Now I’m not complaining (this is all good learning) but it was pretty confusing when you’re expecting one thing and hear something else. I’m not looking for sympathy but trying to explain the circumstances surrounding the next issue…All this radio chatter had taken a lot of time and we were now about 2 minutes before the ETA for Moreton on Marsh. I couldn’t see it ahead of us, and looking to the left and right I could see features that I wasn’t expecting to see from our track. I was lost.

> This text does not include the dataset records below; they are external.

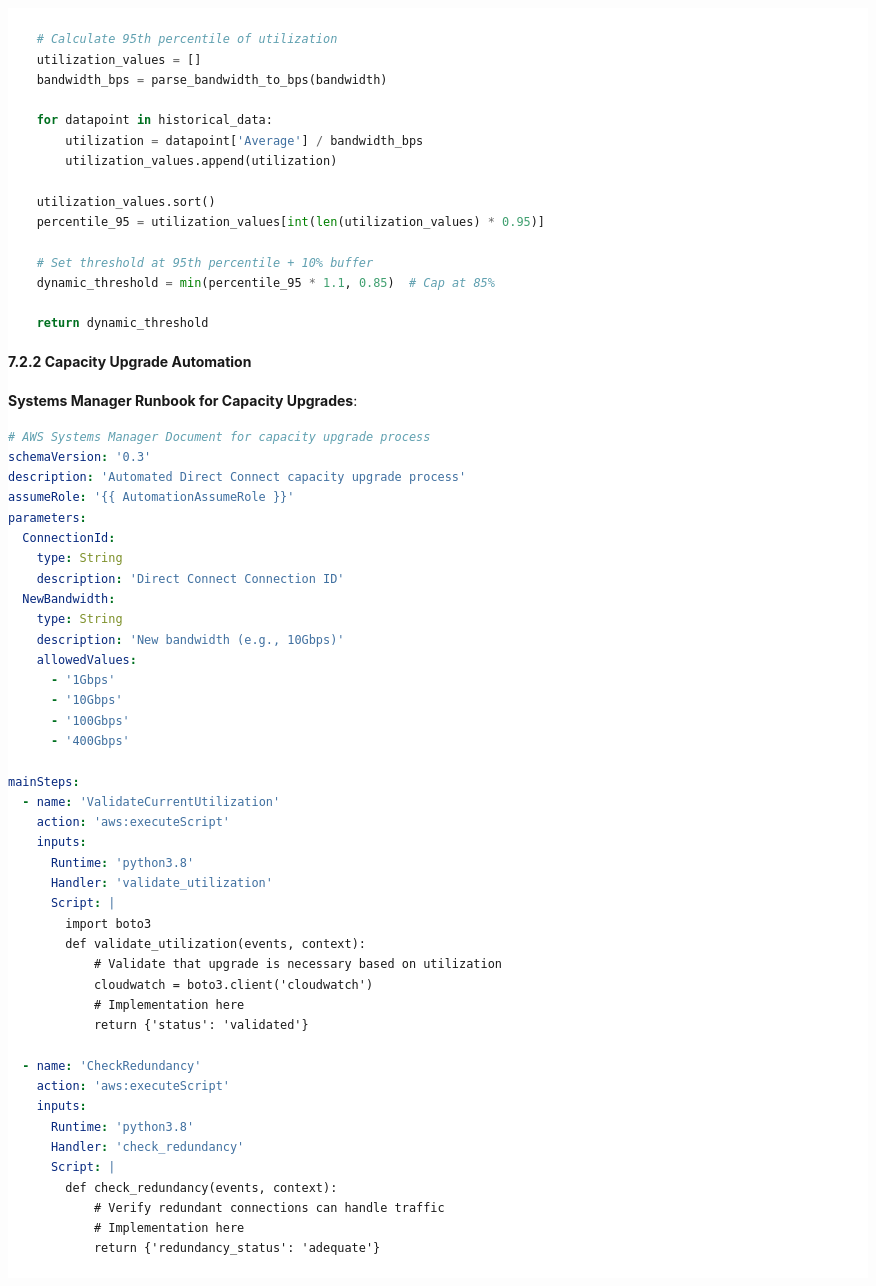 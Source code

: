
 ```python
    
    # Calculate 95th percentile of utilization
    utilization_values = []
    bandwidth_bps = parse_bandwidth_to_bps(bandwidth)
    
    for datapoint in historical_data:
        utilization = datapoint['Average'] / bandwidth_bps
        utilization_values.append(utilization)
    
    utilization_values.sort()
    percentile_95 = utilization_values[int(len(utilization_values) * 0.95)]
    
    # Set threshold at 95th percentile + 10% buffer
    dynamic_threshold = min(percentile_95 * 1.1, 0.85)  # Cap at 85%
    
    return dynamic_threshold
```

#### 7.2.2 Capacity Upgrade Automation
**Systems Manager Runbook for Capacity Upgrades**:
```yaml
# AWS Systems Manager Document for capacity upgrade process
schemaVersion: '0.3'
description: 'Automated Direct Connect capacity upgrade process'
assumeRole: '{{ AutomationAssumeRole }}'
parameters:
  ConnectionId:
    type: String
    description: 'Direct Connect Connection ID'
  NewBandwidth:
    type: String
    description: 'New bandwidth (e.g., 10Gbps)'
    allowedValues:
      - '1Gbps'
      - '10Gbps'
      - '100Gbps'
      - '400Gbps'
  
mainSteps:
  - name: 'ValidateCurrentUtilization'
    action: 'aws:executeScript'
    inputs:
      Runtime: 'python3.8'
      Handler: 'validate_utilization'
      Script: |
        import boto3
        def validate_utilization(events, context):
            # Validate that upgrade is necessary based on utilization
            cloudwatch = boto3.client('cloudwatch')
            # Implementation here
            return {'status': 'validated'}
  
  - name: 'CheckRedundancy'
    action: 'aws:executeScript'
    inputs:
      Runtime: 'python3.8'
      Handler: 'check_redundancy'
      Script: |
        def check_redundancy(events, context):
            # Verify redundant connections can handle traffic
            # Implementation here
            return {'redundancy_status': 'adequate'}
  
``` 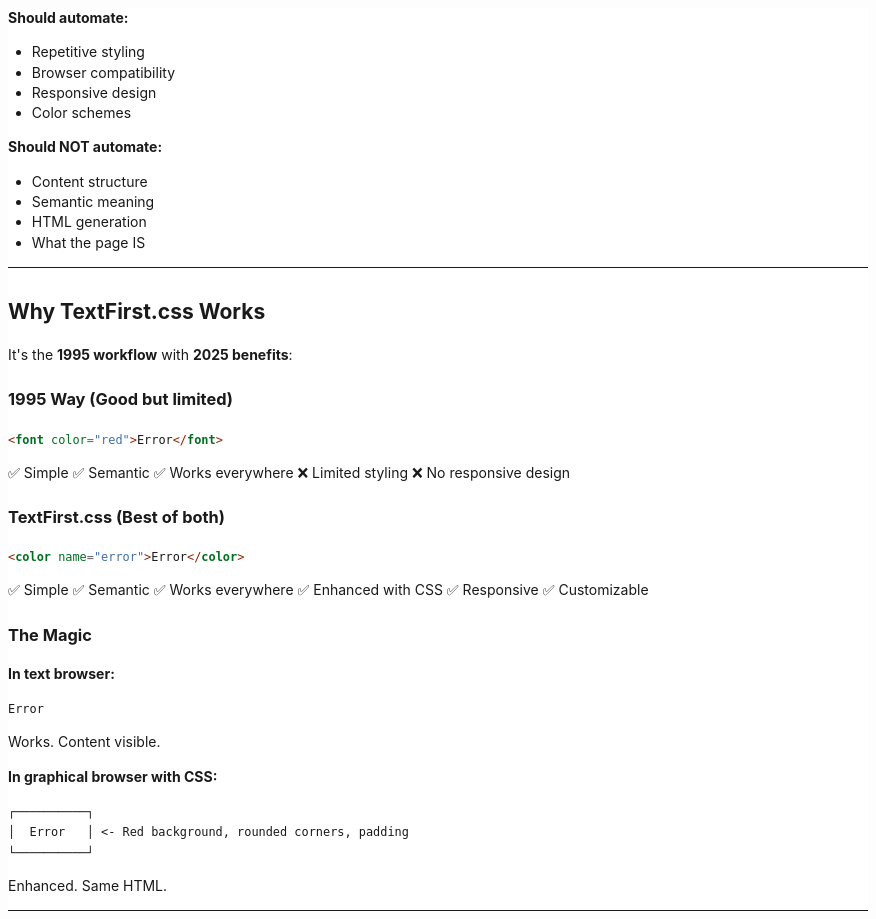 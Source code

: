 **Should automate:**
- Repetitive styling
- Browser compatibility
- Responsive design
- Color schemes

**Should NOT automate:**
- Content structure
- Semantic meaning
- HTML generation
- What the page IS

---

## Why TextFirst.css Works

It's the **1995 workflow** with **2025 benefits**:

### 1995 Way (Good but limited)
```html
<font color="red">Error</font>
```
✅ Simple
✅ Semantic
✅ Works everywhere
❌ Limited styling
❌ No responsive design

### TextFirst.css (Best of both)
```html
<color name="error">Error</color>
```
✅ Simple
✅ Semantic
✅ Works everywhere
✅ Enhanced with CSS
✅ Responsive
✅ Customizable

### The Magic

**In text browser:**
```
Error
```
Works. Content visible.

**In graphical browser with CSS:**
```
┌──────────┐
│  Error   │ <- Red background, rounded corners, padding
└──────────┘
```
Enhanced. Same HTML.

---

So we go in to the standard ‘unsure of position’ procedure. Look ground to map. Try and find distinctive ground features and then locate them on the map. Orbit a town whilst you try to identify it. Eventually (about 15 minutes later) we had identified ourselves orbiting Chipping Norton – a good way South East of our desired track. No idea how we managed to get there… So now I could turn North West to get to Morton On Marsh. A few minutes later and we were overhead the disused airfield at Morton On Marsh, which was a huge relief. It’s really quite disorientating and a little bit scary when you have no idea where you are. My instructor acted as if he was lost too, but I’m pretty certain he knew where we were and was just testing me to see how I’d cope.
From there on, everything else proceeded as planned. Flying the planned heading took us along the desired track, Brize cleared us to transit the zone whilst flying South towards Grove, and again North West towards Gloucester.
Approaching Gloucester from the West was a first for me, it’s funny how the same airfield that you’re familiar with can seem completely different from another angle. Particularly as there are hills to the West, so you go from being fairly close to the ground to being quite high. We requested (and were cleared for) direct join left base for 27.
Next lesson we’d have another go at doing this again – hopefully without getting lost in the process!
Here’s the planned track:
Here’s the actual track:
After doing a lot of head scratching, and re-watching the GoPro video, I am still not really sure how we managed to get so far off track. My main theory is that the wind was stronger and from a different direction to that forecast, but I’m not sure why that didn’t mess up the other two legs. The main thing I take away from this is to remember the order of tasks: Aviate, Navigate, Communicate. I was focusing on the third-most important thing, to the detriment of the other two.